This was the biggest obstacle for me, in terms of accepting what came to pass between Alyssa and Beckett. She first sees him from her bedroom window: he’s on a balcony across the street, half in shadows, wearing a mask. So she does what any sensible woman would do (????) and proceeds to strip for him. You see, Alyssa has a wild side that she keeps carefully hidden (of course, all prim-yet-sexy programmers do). At this point, I could buy the idea that he was just a masked stranger.
However, beginning the following day, Alyssa and Beckett meet regularly as business rivals, with a healthy dose of sexual tension thrown in. She’s supposedly smart and observant, which means that she should be able to notice things like build, voice, and scent. Because Beckett proceeds to seduce her not once, but twice, while wearing that mask, and she has absolutely no idea who he is. We won’t even get into the specifics of her not being nearly creeped out enough that this stranger knows her name, where she lives, and sends her expensive clothes. Bu again, he’s just wearing a mask as a disguise. Not a full-on chicken suit, not a mummy wrap (though those would make for some intriguing scenes of their own): just a mask. I’m sorry to say that my disbelief was not only not suspended, it was knocking me upside the head yelling at me to stop reading.

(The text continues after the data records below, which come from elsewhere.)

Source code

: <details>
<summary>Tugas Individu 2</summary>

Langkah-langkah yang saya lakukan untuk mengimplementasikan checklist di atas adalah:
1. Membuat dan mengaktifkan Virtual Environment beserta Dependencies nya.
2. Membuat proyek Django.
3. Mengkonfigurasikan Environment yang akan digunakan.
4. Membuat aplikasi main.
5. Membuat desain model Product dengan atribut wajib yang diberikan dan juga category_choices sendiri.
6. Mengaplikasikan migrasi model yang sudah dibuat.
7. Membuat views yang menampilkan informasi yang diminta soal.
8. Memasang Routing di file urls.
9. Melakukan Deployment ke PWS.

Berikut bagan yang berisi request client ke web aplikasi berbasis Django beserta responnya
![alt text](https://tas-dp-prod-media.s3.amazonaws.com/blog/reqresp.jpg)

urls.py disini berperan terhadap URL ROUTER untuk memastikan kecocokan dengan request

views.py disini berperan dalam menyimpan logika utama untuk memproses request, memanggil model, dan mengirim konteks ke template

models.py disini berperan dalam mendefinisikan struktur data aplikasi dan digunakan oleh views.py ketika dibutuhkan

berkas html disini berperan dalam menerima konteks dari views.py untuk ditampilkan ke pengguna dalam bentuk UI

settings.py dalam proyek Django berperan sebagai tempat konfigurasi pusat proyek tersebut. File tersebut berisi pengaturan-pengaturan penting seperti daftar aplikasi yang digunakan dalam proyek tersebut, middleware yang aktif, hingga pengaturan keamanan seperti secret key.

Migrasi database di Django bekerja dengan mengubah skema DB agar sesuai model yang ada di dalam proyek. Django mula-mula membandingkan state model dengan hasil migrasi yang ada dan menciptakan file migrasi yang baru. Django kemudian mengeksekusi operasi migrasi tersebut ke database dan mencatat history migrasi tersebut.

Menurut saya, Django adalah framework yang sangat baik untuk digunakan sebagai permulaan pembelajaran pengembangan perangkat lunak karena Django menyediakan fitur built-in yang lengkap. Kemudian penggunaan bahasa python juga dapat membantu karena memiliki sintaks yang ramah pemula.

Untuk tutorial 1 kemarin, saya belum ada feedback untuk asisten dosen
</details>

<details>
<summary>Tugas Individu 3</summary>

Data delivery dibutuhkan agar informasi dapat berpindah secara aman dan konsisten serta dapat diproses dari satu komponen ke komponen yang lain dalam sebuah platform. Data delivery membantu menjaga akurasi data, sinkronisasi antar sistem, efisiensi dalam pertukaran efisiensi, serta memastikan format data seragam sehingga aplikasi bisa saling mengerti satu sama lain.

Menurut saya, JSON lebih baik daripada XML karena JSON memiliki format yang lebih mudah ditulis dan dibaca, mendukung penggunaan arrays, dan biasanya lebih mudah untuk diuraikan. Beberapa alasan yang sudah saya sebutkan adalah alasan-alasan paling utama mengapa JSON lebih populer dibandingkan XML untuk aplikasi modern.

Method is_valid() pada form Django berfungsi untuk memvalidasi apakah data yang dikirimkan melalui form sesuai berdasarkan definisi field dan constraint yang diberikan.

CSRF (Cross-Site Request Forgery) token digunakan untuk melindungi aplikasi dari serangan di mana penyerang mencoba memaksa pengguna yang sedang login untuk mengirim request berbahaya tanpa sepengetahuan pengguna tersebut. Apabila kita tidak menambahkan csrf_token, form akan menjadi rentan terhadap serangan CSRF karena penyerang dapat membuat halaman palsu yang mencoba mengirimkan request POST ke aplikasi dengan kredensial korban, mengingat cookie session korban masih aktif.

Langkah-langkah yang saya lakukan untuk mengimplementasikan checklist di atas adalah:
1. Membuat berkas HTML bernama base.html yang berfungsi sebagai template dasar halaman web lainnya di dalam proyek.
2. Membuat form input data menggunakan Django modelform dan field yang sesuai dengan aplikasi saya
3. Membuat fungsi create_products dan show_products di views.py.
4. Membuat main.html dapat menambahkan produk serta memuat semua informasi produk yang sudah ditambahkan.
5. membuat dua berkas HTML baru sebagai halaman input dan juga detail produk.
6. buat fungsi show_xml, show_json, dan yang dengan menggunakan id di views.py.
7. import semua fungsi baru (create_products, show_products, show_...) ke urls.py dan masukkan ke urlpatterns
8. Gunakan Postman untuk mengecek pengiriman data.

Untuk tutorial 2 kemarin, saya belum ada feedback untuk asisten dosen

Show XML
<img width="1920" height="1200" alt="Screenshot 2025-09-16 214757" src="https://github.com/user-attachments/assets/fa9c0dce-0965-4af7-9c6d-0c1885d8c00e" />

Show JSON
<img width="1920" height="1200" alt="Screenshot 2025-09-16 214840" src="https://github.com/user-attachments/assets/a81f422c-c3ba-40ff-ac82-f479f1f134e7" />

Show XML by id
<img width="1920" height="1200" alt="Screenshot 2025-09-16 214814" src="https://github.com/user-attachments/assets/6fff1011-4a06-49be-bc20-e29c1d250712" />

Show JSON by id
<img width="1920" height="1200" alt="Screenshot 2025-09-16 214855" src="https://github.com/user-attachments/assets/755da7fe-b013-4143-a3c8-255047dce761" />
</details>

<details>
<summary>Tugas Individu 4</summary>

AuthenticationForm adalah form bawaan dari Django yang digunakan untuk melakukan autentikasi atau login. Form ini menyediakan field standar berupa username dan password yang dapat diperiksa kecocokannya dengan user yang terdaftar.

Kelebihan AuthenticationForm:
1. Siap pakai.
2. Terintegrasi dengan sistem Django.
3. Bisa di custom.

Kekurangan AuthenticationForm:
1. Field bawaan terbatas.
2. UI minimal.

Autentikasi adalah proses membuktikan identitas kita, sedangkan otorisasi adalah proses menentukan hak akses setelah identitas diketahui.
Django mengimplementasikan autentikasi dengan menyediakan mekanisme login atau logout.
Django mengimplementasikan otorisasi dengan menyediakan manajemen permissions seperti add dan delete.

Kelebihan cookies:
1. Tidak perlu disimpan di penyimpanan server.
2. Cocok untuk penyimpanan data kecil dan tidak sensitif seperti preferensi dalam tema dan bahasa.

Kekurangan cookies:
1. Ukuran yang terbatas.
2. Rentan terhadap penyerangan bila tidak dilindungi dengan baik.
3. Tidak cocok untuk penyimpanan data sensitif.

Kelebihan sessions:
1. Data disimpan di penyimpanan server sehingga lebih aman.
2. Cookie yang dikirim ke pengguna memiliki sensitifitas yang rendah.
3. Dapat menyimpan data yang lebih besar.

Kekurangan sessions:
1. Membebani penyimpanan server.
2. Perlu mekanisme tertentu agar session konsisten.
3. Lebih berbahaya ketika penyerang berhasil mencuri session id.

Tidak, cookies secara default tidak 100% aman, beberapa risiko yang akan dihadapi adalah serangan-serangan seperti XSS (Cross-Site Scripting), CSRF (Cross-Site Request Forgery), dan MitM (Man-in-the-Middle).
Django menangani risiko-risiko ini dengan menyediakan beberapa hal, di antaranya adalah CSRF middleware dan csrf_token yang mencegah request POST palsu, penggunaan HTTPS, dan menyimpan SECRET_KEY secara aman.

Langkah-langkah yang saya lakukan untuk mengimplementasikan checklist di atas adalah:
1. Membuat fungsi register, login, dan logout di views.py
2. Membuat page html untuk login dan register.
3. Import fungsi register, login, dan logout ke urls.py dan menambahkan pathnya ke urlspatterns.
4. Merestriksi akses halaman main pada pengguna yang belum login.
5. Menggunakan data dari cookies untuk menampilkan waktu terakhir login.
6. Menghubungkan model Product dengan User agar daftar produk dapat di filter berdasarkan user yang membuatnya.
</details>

I have no problem with instant lust, or instant attraction. I also understand that this is a romance novel (and a Harlequin title to boot), which means that there has to be a happy ending. However, I think there can be a compromise here. Instead of blurting out “I love you” after they’ve known each other an entire week (if that) and spent many of those days either fighting over business or playing identity games, how about settling for a “let’s be together and see where this takes us”? Are those three little words really a requisite ending to every romance novel? This is an honest question, not at all snarky or sarcastic; I’m really curious to find out whether it’s a required element in writing romantic fiction. Because for me, added to the above issues, it just adds to the reasons why I don’t buy this love story.
- Style Issues
Finally, a few words about language. I’ll write a full post on this in the near future. But the preview goes something like this: if you are a writer, language is your tool set, and you need to know how it works. I’m tired of the excuse that goes something like “Well, the story is good, and there’s no need to be a snob about language.” Let’s try to transfer this to another profession: “Well, her office hours are good, and there’s no need to be a snob about anatomy.” No? How about “Well, he has a state-of-the art garage, and there’s no need to be a snob about knowing what’s under the hood.” My point being that writers, and editors, should know their language anatomy, and be able to identify word meanings and parts of speech. And, while they’re at it and because there’s some art to it, give us a little variety too.
But I digress. As a former lit prof, I unfortunately do notice language, and it’s something that can really turn me off a book. For example, Sinclair uses the expression “reign in” instead of “rein in,” which irks me both as a language snob and as a horse person. There are way too many one-sentence paragraphs, many with no verb in sight. Also, too many... ellipses, and many descriptions that were used over and over and over. Eyes were stormy; tongues and fingers were talented (I’ve never understood this last one). I normally don’t do a lot of highlighting on my Kindle, but I found myself underlining like crazy here.
I understand that, by the time an author has finished writing a book, the entire thing can become a blurry mess in her mind. It’s also true that, with our own writing, our brains tend to skip over errors, because we’re so familiar with the flow of the text. This is why we have proofreaders and editors and critique partners; I certainly made sure to hand over my dissertation and articles to a second (and often third) trusted set of eyes. By the time the writing is done, we’re tired and biased and often resistant to change. Again: editors and proofreaders are here to save the day. And now that I’m on the other side of the fence, as a proofreader, I realize just how many changes many manuscripts need, grammar or style wise; and how hard it can be for authors to accept these changes. But in the end, language can make or break a book for many readers; it definitely contributed to my negative opinion of Captivate Me.
So what’s the bottom line? I think Captivate Me does have some appeal: the story moves at a good pace, and the sexual tension between Alyssa and Beckett makes for some great scenes (the Bacchanalia Ball is a fun, steamy chapter). However, the problems I’ve listed above kept me from really enjoying the story. I was almost tempted to not read the next novel in the bundle until I’d had a “palate cleanser,”, but I decided to give Harlequin Blaze a second chance. So on to Texas Outlaws: Cole. Should I be worried, though, that the heroine’s name is Nikki Barbie?